Peer-review in general is to screen out (ideally) garbage before the real peer-review: once a paper is published every other scientist in the field or related fields can try to tear it apart if they think it wrong. More importantly, though, there are hundreds and hundreds of these papers purposing different mathematical solutions to such problems. It's all based on mathematical formulations we can't even test. It's taken seriously because so much of modern physics is this kind of non-empirical mathematical study (or semi-empirical, in that the theories which were mathematically woven together do have an empirical basis and empirical findings do limit the number of solutions to the various equations in cosmology, particle physics, etc.).


For those scientists who believe it is has serious errors
Again, any serious errors are not testable. There is nothing wrong with the math. However, there was nothing wrong in the math that they changed either. And other physicists have proposed many hundreds of variations of this type (it's practically the entirety of the literature in cosmology and certainly theoretical physics). There are so many such variant solutions that they fall into several large classes.


So there you go LOM, don't waste your math critique of the paper
I'm not critiquing the math. The mathematics is fine, at least in that there are no errors. The problem is the justification for it. I can derive solutions to EInstein's field equations which allow for causal paradoxes or demonstrate mathematically that a spaceship light-years away can turn and suddenly be thousands of years into the future relative to our "now" or thousands into the past, etc. The first multiverse theory didn't even require such solutions or mathematical manipulations; it was merely an interpretation of QM.

The problem is the justification for removing one singularity that remains in the "standard model" (because every piece of evidence supports it and nothing has been found which contradicts it) just to exchange it with another.
 

metis

aged ecumenical anthropologist
I think that is quite some spiel you all got going there with a whirlwind of voodoo and bluffing and besides, you have no reason to complain as the Churches are going along for the ride even though it is all crude nonsense.

The problem is generational and fed by an indoctrinating process through schools and colleges, convenient if you are an academic making a few dollars and gaining a reputation in the process but worthless in content and character.

There is no such thing as the 'scientific method' unless you call speculative conclusions using variable assertions a method and dressing it up in colorful language. There is however that vicious strain of empiricism that keeps academics in jobs and humanity entertained with outrageous claims...

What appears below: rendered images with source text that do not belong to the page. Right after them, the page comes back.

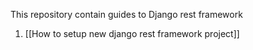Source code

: This repository contain guides to Django rest framework
1. [[How to setup new django rest framework project]]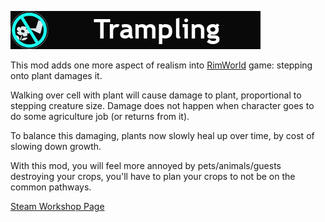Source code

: ![](About/Preview.png)

This mod adds one more aspect of realism into [RimWorld](https://rimworldgame.com/) game: stepping onto plant damages it.

Walking over cell with plant will cause damage to plant, proportional to stepping creature size. Damage does not happen when character goes to do some agriculture job (or returns from it).

To balance this damaging, plants now slowly heal up over time, by cost of slowing down growth.

With this mod, you will feel more annoyed by pets/animals/guests destroying your crops, you'll have to plan your crops to not be on the common pathways.

[Steam Workshop Page](https://steamcommunity.com/sharedfiles/filedetails/?id=1356302049)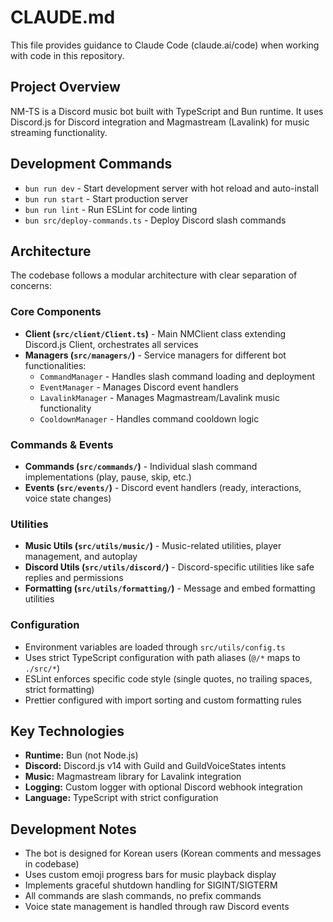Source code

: # CLAUDE.md

This file provides guidance to Claude Code (claude.ai/code) when working with code in this repository.

## Project Overview
NM-TS is a Discord music bot built with TypeScript and Bun runtime. It uses Discord.js for Discord integration and Magmastream (Lavalink) for music streaming functionality.

## Development Commands
- `bun run dev` - Start development server with hot reload and auto-install
- `bun run start` - Start production server
- `bun run lint` - Run ESLint for code linting
- `bun src/deploy-commands.ts` - Deploy Discord slash commands

## Architecture
The codebase follows a modular architecture with clear separation of concerns:

### Core Components
- **Client (`src/client/Client.ts`)** - Main NMClient class extending Discord.js Client, orchestrates all services
- **Managers (`src/managers/`)** - Service managers for different bot functionalities:
  - `CommandManager` - Handles slash command loading and deployment
  - `EventManager` - Manages Discord event handlers
  - `LavalinkManager` - Manages Magmastream/Lavalink music functionality
  - `CooldownManager` - Handles command cooldown logic

### Commands & Events
- **Commands (`src/commands/`)** - Individual slash command implementations (play, pause, skip, etc.)
- **Events (`src/events/`)** - Discord event handlers (ready, interactions, voice state changes)

### Utilities
- **Music Utils (`src/utils/music/`)** - Music-related utilities, player management, and autoplay
- **Discord Utils (`src/utils/discord/`)** - Discord-specific utilities like safe replies and permissions
- **Formatting (`src/utils/formatting/`)** - Message and embed formatting utilities

### Configuration
- Environment variables are loaded through `src/utils/config.ts`
- Uses strict TypeScript configuration with path aliases (`@/*` maps to `./src/*`)
- ESLint enforces specific code style (single quotes, no trailing spaces, strict formatting)
- Prettier configured with import sorting and custom formatting rules

## Key Technologies
- **Runtime:** Bun (not Node.js)
- **Discord:** Discord.js v14 with Guild and GuildVoiceStates intents
- **Music:** Magmastream library for Lavalink integration
- **Logging:** Custom logger with optional Discord webhook integration
- **Language:** TypeScript with strict configuration

## Development Notes
- The bot is designed for Korean users (Korean comments and messages in codebase)
- Uses custom emoji progress bars for music playback display
- Implements graceful shutdown handling for SIGINT/SIGTERM
- All commands are slash commands, no prefix commands
- Voice state management is handled through raw Discord events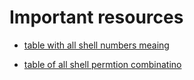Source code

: # Important resources

- [table with all shell numbers meaing](https://docs.oracle.com/cd/E19253-01/816-4557/secfile-14/index.html)

- [table of all shell permtion combinatino](https://linuxcommand.org/lc3_lts0090.php)
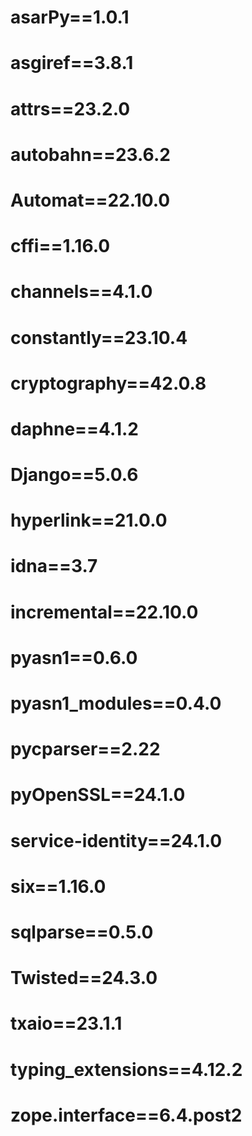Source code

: # asarPy==1.0.1
# asgiref==3.8.1
# attrs==23.2.0
# autobahn==23.6.2
# Automat==22.10.0
# cffi==1.16.0
# channels==4.1.0
# constantly==23.10.4
# cryptography==42.0.8
# daphne==4.1.2
# Django==5.0.6
# hyperlink==21.0.0
# idna==3.7
# incremental==22.10.0
# pyasn1==0.6.0
# pyasn1_modules==0.4.0
# pycparser==2.22
# pyOpenSSL==24.1.0
# service-identity==24.1.0
# six==1.16.0
# sqlparse==0.5.0
# Twisted==24.3.0
# txaio==23.1.1
# typing_extensions==4.12.2
# zope.interface==6.4.post2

You really have no clue how scientists really work, and all I read above is just another bizarre conspiracy theory from someone who has an "agenda".

I grew up in a fundamentalist Protestant church that taught about how evil evolutionary theory was, but when I began to investigate it back in the early 1960's when I was in high school, I found out that I wasn't being told the truth. During my ungrad years, I got into anthropology, went on in that field for my graduate work, and then I taught it for 30 years after that.

What you are claiming about scientists simply is an imaginary fabrication. Just like in every other field, scientists cover the full spectrum of beliefs and behavior, although certainly not all of what we see is good and above board. But science is mostly self-correcting, as the minute I put forth Hypothesis A, some other scientist is likely to disagree and put forth Hypothesis B, and then...

Even if one picks up a copy of Scientific American and looks at the comments near the beginning, what they'll read are scientists cross-checking each other, often in strong disagreement.
 

outhouse

Atheistically
Why are you talking about the BB of this observable universe.....I have not been asking you about that,

Because that is all we know with certainty


I have been asking you about the black hole that preexisted the BB of this observable universe,.

We don't know.

And I was very clear about it only being a possibility as it is a singularity

and about the other universes of the multiverse that existed before the time of the BB of this observable universe?

We don't know.

And I was very clear about it only being a possibility as it is a singularity

Please admit that you did imply that these substantial objects existed before the BB of this observable universe?

No, you have serious comprehensive issues.


I was very very clear in that they were only possibilities.
 

LegionOnomaMoi

Veteran Member
Premium Member
I think that is quite some spiel you all got going there with a whirlwind of voodoo and bluffing and besides, you have no reason to complain as the Churches are going along for the ride even though it is all crude nonsense.
I know, it's awful. And all because the Churches were dedicated to ensuring nobody would discover REAL astrolo...I mean, astonomy because they are in league with the aliens, and if we ever learned the astrolog...sorry, astronomy that you know we'd figure out that the alien invasion is coming and be able to prepare for it.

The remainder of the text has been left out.